WORK INSTRUCTIONS. From the data below, return all lines holding the string "ohtuvarasto".

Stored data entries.
**********

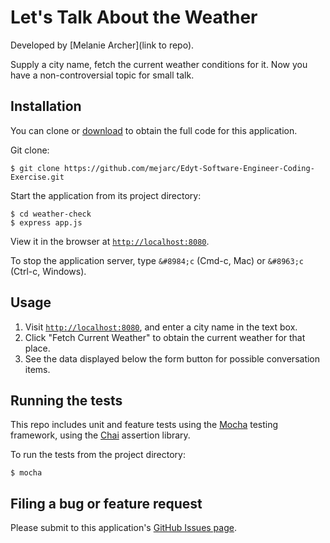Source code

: # Let's Talk About the Weather

Developed by [Melanie Archer](link to repo).

Supply a city name, fetch the current weather conditions for it. Now you have a non-controversial topic for small talk.

## Installation

You can clone or [download](https://github.com/mejarc/Edyt-Software-Engineer-Coding-Exercise/archive/master.zip) to obtain the full code for this application.

Git clone:

    $ git clone https://github.com/mejarc/Edyt-Software-Engineer-Coding-Exercise.git

Start the application from its project directory:

    $ cd weather-check
    $ express app.js

View it in the browser at [`http://localhost:8080`](http://localhost:8080).

To stop the application server, type `&#8984;c` (Cmd-c, Mac) or `&#8963;c` (Ctrl-c, Windows).

## Usage

1. Visit [`http://localhost:8080`](http://localhost:8080), and enter a city name in the text box.
2. Click "Fetch Current Weather" to obtain the current weather for that place.
3. See the data displayed below the form button for possible conversation items.

## Running the tests

This repo includes unit and feature tests using the [Mocha](http://mochajs.org/) testing framework, using the [Chai](http://chaijs.com/) assertion library.

To run the tests from the project directory:

    $ mocha


## Filing a bug or feature request

Please submit to this application's [GitHub Issues page](https://github.com/mejarc/Edyt-Software-Engineer-Coding-Exercise/issues).
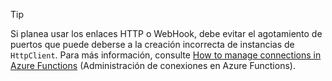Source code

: > [!TIP]
>
> Si planea usar los enlaces HTTP o WebHook, debe evitar el agotamiento de puertos que puede deberse a la creación incorrecta de instancias de `HttpClient`. Para más información, consulte [How to manage connections in Azure Functions](../articles/azure-functions/manage-connections.md) (Administración de conexiones en Azure Functions).
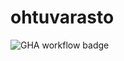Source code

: # ohtuvarasto

![GHA workflow badge](https://github.com/iw545/ohtuvarasto/actions/workflows/Cl/badge.svg)
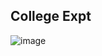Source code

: ## College Expt

![image](https://user-images.githubusercontent.com/69836058/156771079-d072222c-3529-4c45-9f53-4c735360123d.png)
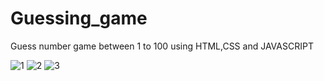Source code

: # Guessing_game
Guess number game between 1 to 100 using HTML,CSS and JAVASCRIPT

![1](https://user-images.githubusercontent.com/83516020/156896017-1816d382-060a-429e-8cd6-d22c54e911cd.png)
![2](https://user-images.githubusercontent.com/83516020/156896581-77be8ae5-c1ec-4903-9a36-ccbba967a519.png)
![3](https://user-images.githubusercontent.com/83516020/156896604-e2927f65-2dc5-476a-8941-8fa566b528c6.png)
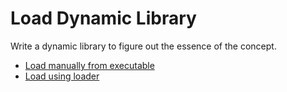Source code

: # Load Dynamic Library

Write a dynamic library to figure out the essence of the concept.

- [Load manually from executable](./load_manually/)
- [Load using loader](./load_using_loader/)
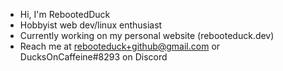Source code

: - Hi, I'm RebootedDuck
- Hobbyist web dev/linux enthusiast
- Currently working on my personal website (rebooteduck.dev)
- Reach me at rebooteduck+github@gmail.com or DucksOnCaffeine#8293 on Discord

<!---
RebootedDuck/RebootedDuck is a ✨ special ✨ repository because its `README.md` (this file) appears on your GitHub profile.
You can click the Preview link to take a look at your changes.
--->
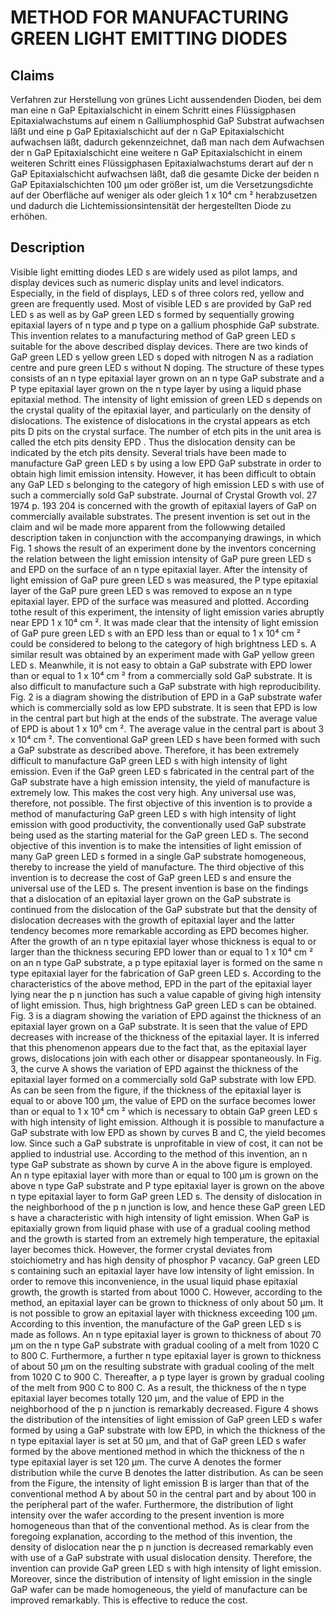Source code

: # METHOD FOR MANUFACTURING GREEN LIGHT EMITTING DIODES

## Claims
Verfahren zur Herstellung von grünes Licht aussendenden Dioden, bei dem man eine n GaP Epitaxialschicht in einem Schritt eines Flüssigphasen Epitaxialwachstums auf einem n Galliumphosphid GaP Substrat aufwachsen läßt und eine p GaP Epitaxialschicht auf der n GaP Epitaxialschicht aufwachsen läßt, dadurch gekennzeichnet, daß man nach dem Aufwachsen der n GaP Epitaxialschicht eine weitere n GaP Epitaxialschicht in einem weiteren Schritt eines Flüssigphasen Epitaxialwachstums derart auf der n GaP Epitaxialschicht aufwachsen läßt, daß die gesamte Dicke der beiden n GaP Epitaxialschichten 100 µm oder größer ist, um die Versetzungsdichte auf der Oberfläche auf weniger als oder gleich 1 x 10⁴ cm ² herabzusetzen und dadurch die Lichtemissionsintensität der hergestellten Diode zu erhöhen.

## Description
Visible light emitting diodes LED s are widely used as pilot lamps, and display devices such as numeric display units and level indicators. Especially, in the field of displays, LED s of three colors red, yellow and green are frequently used. Most of visible LED s are provided by GaP red LED s as well as by GaP green LED s formed by sequentially growing epitaxial layers of n type and p type on a gallium phosphide GaP substrate. This invention relates to a manufacturing method of GaP green LED s suitable for the above described display devices. There are two kinds of GaP green LED s yellow green LED s doped with nitrogen N as a radiation centre and pure green LED s without N doping. The structure of these types consists of an n type epitaxial layer grown on an n type GaP substrate and a P type epitaxial layer grown on the n type layer by using a liquid phase epitaxial method. The intensity of light emission of green LED s depends on the crystal quality of the epitaxial layer, and particularly on the density of dislocations. The existence of dislocations in the crystal appears as etch pits D pits on the crystal surface. The number of etch pits in the unit area is called the etch pits density EPD . Thus the dislocation density can be indicated by the etch pits density. Several trials have been made to manufacture GaP green LED s by using a low EPD GaP substrate in order to obtain high limit emission intensity. However, it has been difficult to obtain any GaP LED s belonging to the category of high emission LED s with use of such a commercially sold GaP substrate. Journal of Crystal Growth vol. 27 1974 p. 193 204 is concerned with the growth of epitaxial layers of GaP on commercially available substrates. The present invention is set out in the claim and wil be made more apparent from the followwing detailed description taken in conjunction with the accompanying drawings, in which Fig. 1 shows the result of an experiment done by the inventors concerning the relation between the light emission intensity of GaP pure green LED s and EPD on the surface of an n type epitaxial layer. After the intensity of light emission of GaP pure green LED s was measured, the P type epitaxial layer of the GaP pure green LED s was removed to expose an n type epitaxial layer. EPD of the surface was measured and plotted. According tothe result of this experiment, the intensity of light emission varies abruptly near EPD 1 x 10⁴ cm ². It was made clear that the intensity of light emission of GaP pure green LED s with an EPD less than or equal to 1 x 10⁴ cm ² could be considered to belong to the category of high brightness LED s. A similar result was obtained by an experiment made with GaP yellow green LED s. Meanwhile, it is not easy to obtain a GaP substrate with EPD lower than or equal to 1 x 10⁴ cm ² from a commercially sold GaP substrate. It is also difficult to manufacture such a GaP substrate with high reproducibility. Fig. 2 is a diagram showing the distribution of EPD in a GaP substrate wafer which is commercially sold as low EPD substrate. It is seen that EPD is low in the central part but high at the ends of the substrate. The average value of EPD is about 1 x 10⁵ cm ². The average value in the central part is about 3 x 10⁴ cm ². The conventional GaP green LED s have been formed with such a GaP substrate as described above. Therefore, it has been extremely difficult to manufacture GaP green LED s with high intensity of light emission. Even if the GaP green LED s fabricated in the central part of the GaP substrate have a high emission intensity, the yield of manufacture is extremely low. This makes the cost very high. Any universal use was, therefore, not possible. The first objective of this invention is to provide a method of manufacturing GaP green LED s with high intensity of light emission with good productivity, the conventionally used GaP substrate being used as the starting material for the GaP green LED s. The second objective of this invention is to make the intensities of light emission of many GaP green LED s formed in a single GaP substrate homogeneous, thereby to increase the yield of manufacture. The third objective of this invention is to decrease the cost of GaP green LED s and ensure the universal use of the LED s. The present invention is base on the findings that a dislocation of an epitaxial layer grown on the GaP substrate is continued from the dislocation of the GaP substrate but that the density of dislocation decreases with the growth of epitaxial layer and the latter tendency becomes more remarkable according as EPD becomes higher. After the growth of an n type epitaxial layer whose thickness is equal to or larger than the thickness securing EPD lower than or equal to 1 x 10⁴ cm ² on an n type GaP substrate, a p type epitaxial layer is formed on the same n type epitaxial layer for the fabrication of GaP green LED s. According to the characteristics of the above method, EPD in the part of the epitaxial layer lying near the p n junction has such a value capable of giving high intensity of light emission. Thus, high brightness GaP green LED s can be obtained. Fig. 3 is a diagram showing the variation of EPD against the thickness of an epitaxial layer grown on a GaP substrate. It is seen that the value of EPD decreases with increase of the thickness of the epitaxial layer. It is inferred that this phenomenon appears due to the fact that, as the epitaxial layer grows, dislocations join with each other or disappear spontaneously. In Fig. 3, the curve A shows the variation of EPD against the thickness of the epitaxial layer formed on a commercially sold GaP substrate with low EPD. As can be seen from the figure, if the thickness of the epitaxial layer is equal to or above 100 µm, the value of EPD on the surface becomes lower than or equal to 1 x 10⁴ cm ² which is necessary to obtain GaP green LED s with high intensity of light emission. Although it is possible to manufacture a GaP substrate with low EPD as shown by curves B and C, the yield becomes low. Since such a GaP substrate is unprofitable in view of cost, it can not be applied to industrial use. According to the method of this invention, an n type GaP substrate as shown by curve A in the above figure is employed. An n type epitaxial layer with more than or equal to 100 µm is grown on the above n type GaP substrate and P type epitaxial layer is grown on the above n type epitaxial layer to form GaP green LED s. The density of dislocation in the neighborhood of the p n junction is low, and hence these GaP green LED s have a characteristic with high intensity of light emission. When GaP is epitaxially grown from liquid phase with use of a gradual cooling method and the growth is started from an extremely high temperature, the epitaxial layer becomes thick. However, the former crystal deviates from stoichiometry and has high density of phosphor P vacancy. GaP green LED s containing such an epitaxial layer have low intensity of light emission. In order to remove this inconvenience, in the usual liquid phase epitaxial growth, the growth is started from about 1000 C. However, according to the method, an epitaxial layer can be grown to thickness of only about 50 µm. It is not possible to grow an epitaxial layer with thickness exceeding 100 µm. According to this invention, the manufacture of the GaP green LED s is made as follows. An n type epitaxial layer is grown to thickness of about 70 µm on the n type GaP substrate with gradual cooling of a melt from 1020 C to 800 C. Furthermore, a further n type epitaxial layer is grown to thickness of about 50 µm on the resulting substrate with gradual cooling of the melt from 1020 C to 900 C. Thereafter, a p type layer is grown by gradual cooling of the melt from 900 C to 800 C. As a result, the thickness of the n type epitaxial layer becomes totally 120 µm, and the value of EPD in the neighborhood of the p n junction is remarkably decreased. Figure 4 shows the distribution of the intensities of light emission of GaP green LED s wafer formed by using a GaP substrate with low EPD, in which the thickness of the n type epitaxial layer is set at 50 µm, and that of GaP green LED s wafer formed by the above mentioned method in which the thickness of the n type epitaxial layer is set 120 µm. The curve A denotes the former distribution while the curve B denotes the latter distribution. As can be seen from the Figure, the intensity of light emission B is larger than that of the conventional method A by about 50 in the central part and by about 100 in the peripheral part of the wafer. Furthermore, the distribution of light intensity over the wafer according to the present invention is more homogeneous than that of the conventional method. As is clear from the foregoing explanation, according to the method of this invention, the density of dislocation near the p n junction is decreased remarkably even with use of a GaP substrate with usual dislocation density. Therefore, the invention can provide GaP green LED s with high intensity of light emission. Moreover, since the distribution of intensity of light emission in the single GaP wafer can be made homogeneous, the yield of manufacture can be improved remarkably. This is effective to reduce the cost.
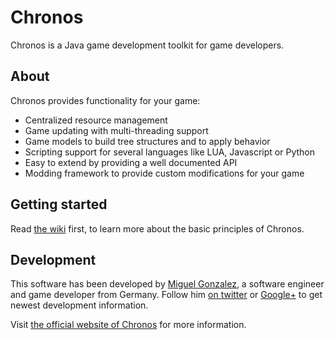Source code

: Chronos
=======

Chronos is a Java game development toolkit for game developers.

About
-----

Chronos provides functionality for your game:

* Centralized resource management
* Game updating with multi-threading support
* Game models to build tree structures and to apply behavior
* Scripting support for several languages like LUA, Javascript or Python
* Easy to extend by providing a well documented API
* Modding framework to provide custom modifications for your game

Getting started
---------------

Read [the wiki](https://github.com/MyRealityCoding/chronos/wiki) first, to learn more about the basic principles of Chronos.

Development
-----------

This software has been developed by [Miguel Gonzalez](http://my-reality.de/ "Blog of Miguel Gonzalez"), a software engineer and game developer from Germany. Follow him [on twitter](https://twitter.com/tweetmyreality/ "Miguel's twitter") or [Google+](https://plus.google.com/103183029519102261612/ "Miguel's Google+") to get newest development information.

Visit [the official website of Chronos](http://chronos.my-reality.de "Official website of Chronos") for more information.
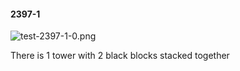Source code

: #### 2397-1
![test-2397-1-0.png](https://github.com/lil-lab/nlvr/raw/master/nlvr/test/images/3/test-2397-1-0.png "test-2397-1-0.png")

There is 1 tower with 2 black blocks stacked together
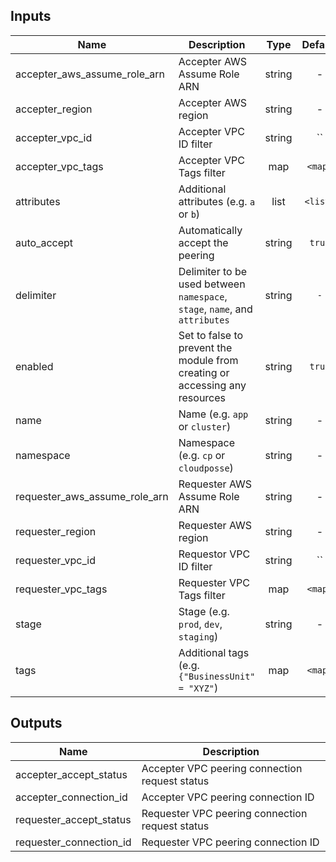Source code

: ## Inputs

| Name | Description | Type | Default | Required |
|------|-------------|:----:|:-----:|:-----:|
| accepter_aws_assume_role_arn | Accepter AWS Assume Role ARN | string | - | yes |
| accepter_region | Accepter AWS region | string | - | yes |
| accepter_vpc_id | Accepter VPC ID filter | string | `` | no |
| accepter_vpc_tags | Accepter VPC Tags filter | map | `<map>` | no |
| attributes | Additional attributes (e.g. `a` or `b`) | list | `<list>` | no |
| auto_accept | Automatically accept the peering | string | `true` | no |
| delimiter | Delimiter to be used between `namespace`, `stage`, `name`, and `attributes` | string | `-` | no |
| enabled | Set to false to prevent the module from creating or accessing any resources | string | `true` | no |
| name | Name  (e.g. `app` or `cluster`) | string | - | yes |
| namespace | Namespace (e.g. `cp` or `cloudposse`) | string | - | yes |
| requester_aws_assume_role_arn | Requester AWS Assume Role ARN | string | - | yes |
| requester_region | Requester AWS region | string | - | yes |
| requester_vpc_id | Requestor VPC ID filter | string | `` | no |
| requester_vpc_tags | Requester VPC Tags filter | map | `<map>` | no |
| stage | Stage (e.g. `prod`, `dev`, `staging`) | string | - | yes |
| tags | Additional tags (e.g. `{"BusinessUnit" = "XYZ"`) | map | `<map>` | no |

## Outputs

| Name | Description |
|------|-------------|
| accepter_accept_status | Accepter VPC peering connection request status |
| accepter_connection_id | Accepter VPC peering connection ID |
| requester_accept_status | Requester VPC peering connection request status |
| requester_connection_id | Requester VPC peering connection ID |

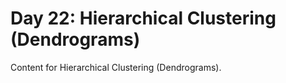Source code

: # Day 22: Hierarchical Clustering (Dendrograms)

Content for Hierarchical Clustering (Dendrograms).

**********

RESPONSE TO THE EXERCISE.
: # ohtuvarasto
![GHA workflow badge](https://github.com/iw545/ohtuvarasto/actions/workflows/Cl/badge.svg)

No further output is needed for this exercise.